INSTRUCTIONS FOR THE TASK:
Starting at the first line of the data, please print exactly those lines through the one that holds "## 📥 Downloading", omitting every picture.
○ ○ ○ ○
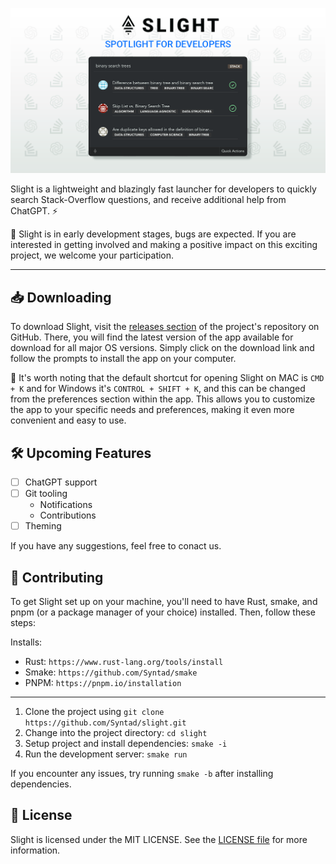 ![Syntad App Logo](./assets/banner.png)

Slight is a lightweight and blazingly fast launcher for developers to quickly search Stack-Overflow questions, and receive additional help from ChatGPT. ⚡

🚧 Slight is in early development stages, bugs are expected. If you are interested in getting involved and making a positive impact on this exciting project, we welcome your participation.

---

## 📥 Downloading

To download Slight, visit the [releases section](https://github.com/Syntad/slight/releases) of the project's repository on GitHub. There, you will find the latest version of the app available for download for all major OS versions. Simply click on the download link and follow the prompts to install the app on your computer.

📌 It's worth noting that the default shortcut for opening Slight on MAC is `CMD + K` and for Windows it's `CONTROL + SHIFT + K`, and this can be changed from the preferences section within the app. This allows you to customize the app to your specific needs and preferences, making it even more convenient and easy to use.

## 🛠 Upcoming Features

-   [ ] ChatGPT support
-   [ ] Git tooling
    -   Notifications
    -   Contributions
-   [ ] Theming

If you have any suggestions, feel free to conact us.

## 🤝 Contributing

To get Slight set up on your machine, you'll need to have Rust, smake, and pnpm (or a package manager of your choice) installed. Then, follow these steps:

Installs:

-   Rust: `https://www.rust-lang.org/tools/install`
-   Smake: `https://github.com/Syntad/smake`
-   PNPM: `https://pnpm.io/installation`

---

1. Clone the project using `git clone https://github.com/Syntad/slight.git`
2. Change into the project directory: `cd slight`
3. Setup project and install dependencies: `smake -i`
4. Run the development server: `smake run`

If you encounter any issues, try running `smake -b` after installing dependencies.

## 📝 License

Slight is licensed under the MIT LICENSE. See the [LICENSE file](./LICENSE.txt) for more information.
○ ○ ○ ○
ANSWER TO THE PROBLEM:
 ![Syntad App Logo](./assets/banner.png)

Slight is a lightweight and blazingly fast launcher for developers to quickly search Stack-Overflow questions, and receive additional help from ChatGPT. ⚡

🚧 Slight is in early development stages, bugs are expected. If you are interested in getting involved and making a positive impact on this exciting project, we welcome your participation.

---

## 📥 Downloading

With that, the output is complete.